Comparative Analysis
Additional short films include This Is England, Chloe and What Remains. For more William Friedkin analyses, see To Live and Die in L.A., Cruising and Jade.
Plot Points by Act
Act I
SetupStatus Quo
Agnes sits alone in her dingy motel room, drinking and waiting. The room is sparse, isolated. She's a woman hiding from her abusive ex-husband Jerry, trapped in loneliness and fear.
Theme
R.C. tells Agnes about Peter: "He's harmless." The film's central question emerges: What is real and what is paranoid delusion? Who can we trust when our own minds might betray us?
Worldbuilding
Agnes's world is established: hiding from violent ex Jerry, working dead-end jobs, living in a seedy Oklahoma motel. Her only friend is lesbian R.C. who brings drugs and company. Phone calls from Jerry create mounting dread.
Disruption
Peter Evans arrives at the motel room, introduced by R.C. He's quiet, strange, recently discharged from the military. His presence disrupts Agnes's isolated equilibrium, offering connection but also unknown danger.
Resistance
Agnes debates whether to trust Peter. He seems gentle, damaged. They talk through the night. He stays in the room. They share their traumas—her missing son, his military past. An intimate bond forms tentatively.
Act II
ConfrontationFirst Threshold
Agnes and Peter sleep together. She chooses to let him into her life fully, both physically and emotionally. This intimacy opens the door to sharing not just comfort, but delusions.
Mirror World
Peter finds what he believes is a bug in the bed. Agnes can't see it, but Peter insists it's real. This relationship will carry the thematic weight: the seduction of shared belief, how love can mean accepting another's reality.
Premise
The promise of the premise: watching two people descend into shared psychosis. Peter becomes convinced the room is infested with bugs from military experiments. Agnes begins to see them too. Their paranoia escalates, isolating them further from reality.
Midpoint
Dr. Sweet arrives, claiming to be Peter's military doctor. Peter violently rejects him, insisting Sweet is part of the conspiracy. Agnes sides with Peter completely. The stakes raise—they're now actively fleeing perceived enemies. False defeat: they think they've escaped surveillance, but they've actually crossed into full delusion.
Opposition
The delusion intensifies. They cover the room in foil, set bug traps, pull teeth looking for egg sacs. Jerry returns, threatening Agnes. The outside world intrudes but can't penetrate their shared reality. They wound themselves searching for bugs under their skin.
Collapse
Jerry confronts them and Peter kills him with brutal violence. Agnes helps dispose of the body. They've crossed a point of no return—murder seals them in their delusion. The "whiff of death" is literal: Jerry dies, but so does any chance of Agnes returning to sanity.
Crisis
In the aftermath of murder, Agnes and Peter spiral deeper. The room becomes a cocoon of conspiracy theories. Peter believes he's Patient Zero, that his blood carries the infestation. Agnes processes her total commitment to this reality.
Act III
ResolutionSecond Threshold
Dr. Sweet returns with police. He reveals Peter was never in experiments—he was in a psychiatric ward. Sweet offers Agnes an escape from the delusion, showing her the truth.
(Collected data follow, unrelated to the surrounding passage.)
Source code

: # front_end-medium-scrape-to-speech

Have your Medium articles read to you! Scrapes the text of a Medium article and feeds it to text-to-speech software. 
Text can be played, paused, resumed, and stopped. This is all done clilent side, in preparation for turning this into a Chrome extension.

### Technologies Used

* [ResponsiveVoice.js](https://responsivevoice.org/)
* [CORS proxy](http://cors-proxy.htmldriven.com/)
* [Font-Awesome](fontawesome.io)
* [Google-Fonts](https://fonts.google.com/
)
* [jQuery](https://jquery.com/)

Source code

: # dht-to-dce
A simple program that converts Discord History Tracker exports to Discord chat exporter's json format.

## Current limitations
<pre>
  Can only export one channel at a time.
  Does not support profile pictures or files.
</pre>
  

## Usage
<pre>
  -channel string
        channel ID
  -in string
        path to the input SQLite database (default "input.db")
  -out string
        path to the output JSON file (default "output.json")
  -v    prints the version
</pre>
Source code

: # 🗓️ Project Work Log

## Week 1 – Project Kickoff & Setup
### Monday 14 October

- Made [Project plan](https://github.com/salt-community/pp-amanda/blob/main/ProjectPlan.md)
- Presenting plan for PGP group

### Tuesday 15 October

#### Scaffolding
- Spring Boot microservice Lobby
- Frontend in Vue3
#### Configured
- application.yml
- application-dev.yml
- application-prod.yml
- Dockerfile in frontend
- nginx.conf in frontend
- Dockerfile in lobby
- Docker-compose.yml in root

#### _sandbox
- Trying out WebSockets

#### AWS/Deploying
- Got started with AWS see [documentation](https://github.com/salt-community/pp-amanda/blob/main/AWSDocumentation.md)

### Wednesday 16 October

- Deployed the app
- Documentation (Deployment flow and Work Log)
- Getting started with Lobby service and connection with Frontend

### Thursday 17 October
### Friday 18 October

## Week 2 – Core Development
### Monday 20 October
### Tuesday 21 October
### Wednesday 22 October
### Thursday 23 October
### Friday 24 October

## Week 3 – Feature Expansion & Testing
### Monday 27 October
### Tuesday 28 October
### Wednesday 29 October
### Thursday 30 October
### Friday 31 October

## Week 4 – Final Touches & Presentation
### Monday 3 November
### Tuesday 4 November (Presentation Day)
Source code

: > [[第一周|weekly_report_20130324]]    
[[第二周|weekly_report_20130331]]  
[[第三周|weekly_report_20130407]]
But Agnes chooses Peter's reality over objective truth. The synthesis: love means sharing the same insanity.
Synthesis
Agnes fully embraces the delusion. Peter, believing he must remove the source, begins cutting into himself. Agnes joins him in the madness. They prepare for their final act—the only escape they see from the bugs is death. They douse the room in gasoline.
Transformation
Agnes and Peter, covered in blood and foil in their apocalyptic bunker of a motel room, light the fire together. The room explodes in flames. The final image mirrors the opening: Agnes alone in the room. But transformed utterly—she has chosen shared delusion and death over lonely reality.